SUPPLIED MATERIAL Start Marker

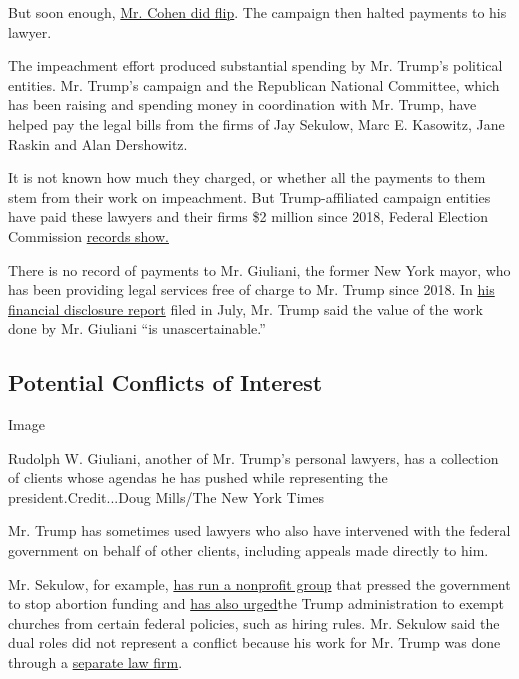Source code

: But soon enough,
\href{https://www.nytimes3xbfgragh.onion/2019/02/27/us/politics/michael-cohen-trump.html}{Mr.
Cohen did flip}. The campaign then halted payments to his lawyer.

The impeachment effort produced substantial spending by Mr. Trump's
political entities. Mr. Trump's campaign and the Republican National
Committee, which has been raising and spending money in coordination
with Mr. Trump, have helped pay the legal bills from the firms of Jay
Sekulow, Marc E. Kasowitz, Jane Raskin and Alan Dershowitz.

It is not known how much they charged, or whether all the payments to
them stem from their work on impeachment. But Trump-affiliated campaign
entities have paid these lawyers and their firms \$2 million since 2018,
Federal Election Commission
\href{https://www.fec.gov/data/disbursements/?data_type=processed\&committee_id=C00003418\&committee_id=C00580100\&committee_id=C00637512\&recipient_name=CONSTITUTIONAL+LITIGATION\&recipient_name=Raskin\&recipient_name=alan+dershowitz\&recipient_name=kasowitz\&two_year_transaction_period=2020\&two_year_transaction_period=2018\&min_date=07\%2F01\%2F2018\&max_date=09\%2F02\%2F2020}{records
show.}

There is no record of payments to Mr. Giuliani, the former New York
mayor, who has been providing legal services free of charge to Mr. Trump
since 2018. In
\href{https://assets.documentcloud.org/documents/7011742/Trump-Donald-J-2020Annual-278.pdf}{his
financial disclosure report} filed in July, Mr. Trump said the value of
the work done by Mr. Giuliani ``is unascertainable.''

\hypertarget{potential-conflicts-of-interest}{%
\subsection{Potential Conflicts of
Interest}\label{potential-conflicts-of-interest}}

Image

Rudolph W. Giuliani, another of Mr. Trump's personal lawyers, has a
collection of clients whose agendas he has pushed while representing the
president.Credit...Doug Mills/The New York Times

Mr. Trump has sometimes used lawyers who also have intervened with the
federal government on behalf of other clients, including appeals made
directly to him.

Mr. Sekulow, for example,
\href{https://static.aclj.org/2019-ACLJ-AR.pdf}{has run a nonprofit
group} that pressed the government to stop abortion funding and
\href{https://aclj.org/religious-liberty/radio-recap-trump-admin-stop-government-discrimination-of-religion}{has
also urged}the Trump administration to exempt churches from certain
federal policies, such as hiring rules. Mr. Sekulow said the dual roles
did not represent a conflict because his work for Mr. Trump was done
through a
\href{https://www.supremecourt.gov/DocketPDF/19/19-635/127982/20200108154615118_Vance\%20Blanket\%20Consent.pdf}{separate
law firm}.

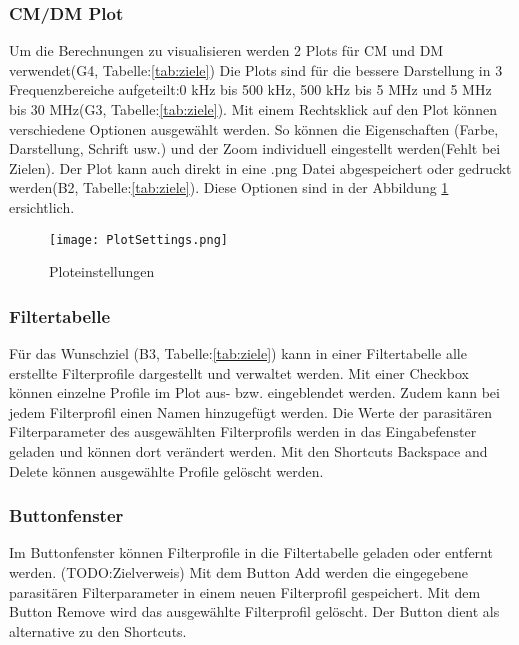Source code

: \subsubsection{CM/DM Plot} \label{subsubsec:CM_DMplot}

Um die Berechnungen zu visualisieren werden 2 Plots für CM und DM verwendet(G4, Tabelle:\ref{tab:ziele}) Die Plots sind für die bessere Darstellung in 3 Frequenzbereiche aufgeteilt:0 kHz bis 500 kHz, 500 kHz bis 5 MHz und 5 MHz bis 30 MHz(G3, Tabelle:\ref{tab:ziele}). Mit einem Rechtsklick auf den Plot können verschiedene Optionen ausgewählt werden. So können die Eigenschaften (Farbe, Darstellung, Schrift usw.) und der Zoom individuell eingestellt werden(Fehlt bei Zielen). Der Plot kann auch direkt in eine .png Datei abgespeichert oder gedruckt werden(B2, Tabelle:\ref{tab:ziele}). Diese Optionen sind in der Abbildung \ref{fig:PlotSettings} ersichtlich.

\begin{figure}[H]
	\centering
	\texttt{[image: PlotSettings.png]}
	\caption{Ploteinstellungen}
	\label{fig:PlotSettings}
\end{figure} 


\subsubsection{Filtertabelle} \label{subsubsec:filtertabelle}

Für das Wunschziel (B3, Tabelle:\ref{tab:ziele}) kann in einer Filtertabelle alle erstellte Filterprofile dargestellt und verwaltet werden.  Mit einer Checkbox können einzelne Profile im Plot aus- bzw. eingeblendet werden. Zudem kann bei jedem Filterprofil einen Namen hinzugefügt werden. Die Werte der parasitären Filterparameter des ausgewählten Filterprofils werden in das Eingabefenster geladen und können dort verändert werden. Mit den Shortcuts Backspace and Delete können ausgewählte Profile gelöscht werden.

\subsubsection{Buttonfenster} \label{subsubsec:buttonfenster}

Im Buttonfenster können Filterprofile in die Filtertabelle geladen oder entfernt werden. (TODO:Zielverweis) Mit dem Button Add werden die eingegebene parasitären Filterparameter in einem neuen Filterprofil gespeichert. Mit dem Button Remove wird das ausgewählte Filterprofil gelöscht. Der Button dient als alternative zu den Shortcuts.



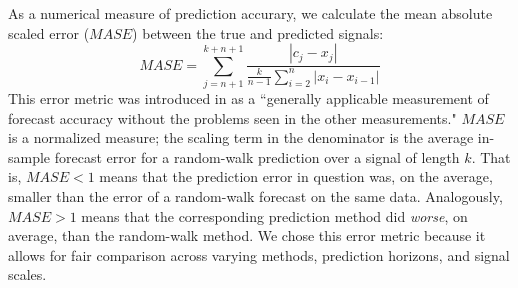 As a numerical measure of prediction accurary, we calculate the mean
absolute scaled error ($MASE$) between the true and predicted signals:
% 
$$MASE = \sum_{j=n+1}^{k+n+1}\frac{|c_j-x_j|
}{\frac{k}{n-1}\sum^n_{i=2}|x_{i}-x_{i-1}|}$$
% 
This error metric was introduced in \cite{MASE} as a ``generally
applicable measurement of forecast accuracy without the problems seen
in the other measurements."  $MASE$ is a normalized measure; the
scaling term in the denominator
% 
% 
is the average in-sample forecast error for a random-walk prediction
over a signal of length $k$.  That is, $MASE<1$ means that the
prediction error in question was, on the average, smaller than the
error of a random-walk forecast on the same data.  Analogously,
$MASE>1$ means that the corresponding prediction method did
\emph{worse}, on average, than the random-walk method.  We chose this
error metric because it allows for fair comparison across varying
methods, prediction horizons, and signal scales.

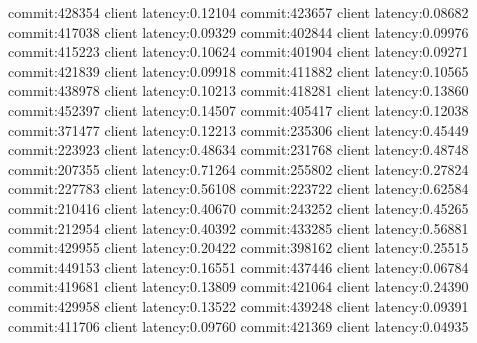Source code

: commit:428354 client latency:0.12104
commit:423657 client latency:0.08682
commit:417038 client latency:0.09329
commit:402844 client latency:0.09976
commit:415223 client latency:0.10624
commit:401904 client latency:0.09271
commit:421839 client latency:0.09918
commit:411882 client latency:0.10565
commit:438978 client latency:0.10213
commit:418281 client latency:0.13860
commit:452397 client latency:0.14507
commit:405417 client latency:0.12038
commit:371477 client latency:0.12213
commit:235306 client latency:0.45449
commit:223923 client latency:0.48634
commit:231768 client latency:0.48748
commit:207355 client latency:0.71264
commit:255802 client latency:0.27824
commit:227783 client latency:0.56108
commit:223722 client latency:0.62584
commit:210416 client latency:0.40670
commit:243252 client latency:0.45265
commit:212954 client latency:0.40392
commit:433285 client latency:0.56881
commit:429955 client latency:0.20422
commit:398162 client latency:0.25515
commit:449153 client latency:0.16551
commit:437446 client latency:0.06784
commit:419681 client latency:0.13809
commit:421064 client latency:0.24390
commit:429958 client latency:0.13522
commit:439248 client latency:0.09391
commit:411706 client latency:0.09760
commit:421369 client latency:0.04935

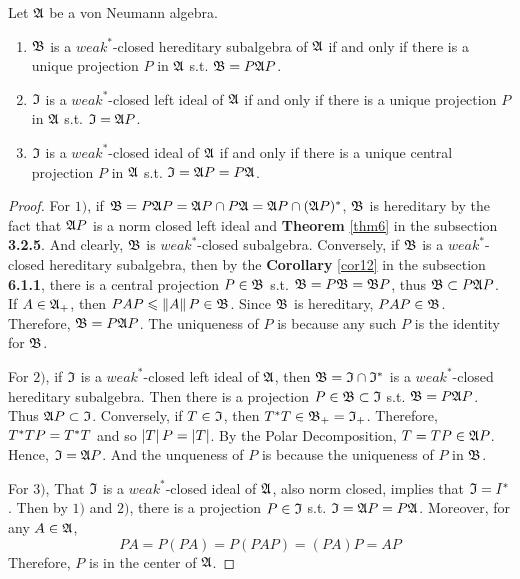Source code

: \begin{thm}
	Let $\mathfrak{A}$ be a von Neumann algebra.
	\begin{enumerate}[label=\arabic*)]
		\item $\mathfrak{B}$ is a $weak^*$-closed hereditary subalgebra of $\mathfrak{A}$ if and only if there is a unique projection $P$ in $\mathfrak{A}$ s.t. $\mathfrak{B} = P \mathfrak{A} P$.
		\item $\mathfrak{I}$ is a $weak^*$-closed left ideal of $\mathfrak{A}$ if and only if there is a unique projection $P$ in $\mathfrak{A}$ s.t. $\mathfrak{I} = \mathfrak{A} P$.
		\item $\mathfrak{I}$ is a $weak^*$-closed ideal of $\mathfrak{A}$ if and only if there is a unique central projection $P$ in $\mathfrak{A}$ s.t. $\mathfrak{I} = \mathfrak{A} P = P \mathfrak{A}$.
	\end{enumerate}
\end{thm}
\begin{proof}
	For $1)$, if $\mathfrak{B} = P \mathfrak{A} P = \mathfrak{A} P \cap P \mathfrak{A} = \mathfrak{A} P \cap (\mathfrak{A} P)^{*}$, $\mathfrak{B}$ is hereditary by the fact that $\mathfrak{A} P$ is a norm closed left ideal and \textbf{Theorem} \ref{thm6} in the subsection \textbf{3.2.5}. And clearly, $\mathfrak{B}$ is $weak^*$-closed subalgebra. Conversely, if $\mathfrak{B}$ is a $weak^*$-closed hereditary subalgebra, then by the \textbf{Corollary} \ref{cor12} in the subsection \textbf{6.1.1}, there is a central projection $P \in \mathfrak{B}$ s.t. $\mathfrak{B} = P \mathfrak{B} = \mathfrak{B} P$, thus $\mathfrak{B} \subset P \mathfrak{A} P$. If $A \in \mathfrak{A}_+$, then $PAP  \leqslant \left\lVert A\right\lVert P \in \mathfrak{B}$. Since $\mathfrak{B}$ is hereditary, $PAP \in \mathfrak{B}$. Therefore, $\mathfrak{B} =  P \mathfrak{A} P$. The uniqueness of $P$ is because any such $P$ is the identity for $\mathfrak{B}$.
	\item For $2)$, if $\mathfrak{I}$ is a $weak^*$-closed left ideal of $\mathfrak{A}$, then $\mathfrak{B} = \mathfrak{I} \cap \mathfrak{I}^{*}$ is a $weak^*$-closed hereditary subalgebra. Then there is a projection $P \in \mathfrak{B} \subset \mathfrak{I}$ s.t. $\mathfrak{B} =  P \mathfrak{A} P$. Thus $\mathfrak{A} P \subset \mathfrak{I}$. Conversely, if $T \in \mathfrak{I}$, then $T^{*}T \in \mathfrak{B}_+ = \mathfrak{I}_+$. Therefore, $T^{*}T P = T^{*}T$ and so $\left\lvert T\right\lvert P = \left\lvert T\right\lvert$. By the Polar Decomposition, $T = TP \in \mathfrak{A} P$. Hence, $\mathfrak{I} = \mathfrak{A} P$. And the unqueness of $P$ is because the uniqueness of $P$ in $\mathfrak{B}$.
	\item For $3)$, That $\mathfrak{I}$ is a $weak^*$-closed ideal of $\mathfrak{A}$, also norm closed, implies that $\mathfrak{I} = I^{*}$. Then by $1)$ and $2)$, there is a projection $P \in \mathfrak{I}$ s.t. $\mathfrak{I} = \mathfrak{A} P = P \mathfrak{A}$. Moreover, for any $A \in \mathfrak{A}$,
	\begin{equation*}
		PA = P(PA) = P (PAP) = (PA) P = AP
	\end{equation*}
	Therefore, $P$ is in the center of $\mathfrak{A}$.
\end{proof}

SUPPLIED MATERIAL End Marker

* YOUR TASK:
An exact copy of the lines above, from the one containing "Sekulow, Marc E." through the one containing "Rudolph W. Giuliani, another", is the whole of the answer.

* RESPONSE AREA:
Sekulow, Marc E. Kasowitz, Jane Raskin and Alan Dershowitz.

It is not known how much they charged, or whether all the payments to
them stem from their work on impeachment. But Trump-affiliated campaign
entities have paid these lawyers and their firms \$2 million since 2018,
Federal Election Commission
\href{https://www.fec.gov/data/disbursements/?data_type=processed\&committee_id=C00003418\&committee_id=C00580100\&committee_id=C00637512\&recipient_name=CONSTITUTIONAL+LITIGATION\&recipient_name=Raskin\&recipient_name=alan+dershowitz\&recipient_name=kasowitz\&two_year_transaction_period=2020\&two_year_transaction_period=2018\&min_date=07\%2F01\%2F2018\&max_date=09\%2F02\%2F2020}{records
show.}

There is no record of payments to Mr. Giuliani, the former New York
mayor, who has been providing legal services free of charge to Mr. Trump
since 2018. In
\href{https://assets.documentcloud.org/documents/7011742/Trump-Donald-J-2020Annual-278.pdf}{his
financial disclosure report} filed in July, Mr. Trump said the value of
the work done by Mr. Giuliani ``is unascertainable.''

\hypertarget{potential-conflicts-of-interest}{%
\subsection{Potential Conflicts of
Interest}\label{potential-conflicts-of-interest}}

Image

Rudolph W. Giuliani, another of Mr. Trump's personal lawyers, has a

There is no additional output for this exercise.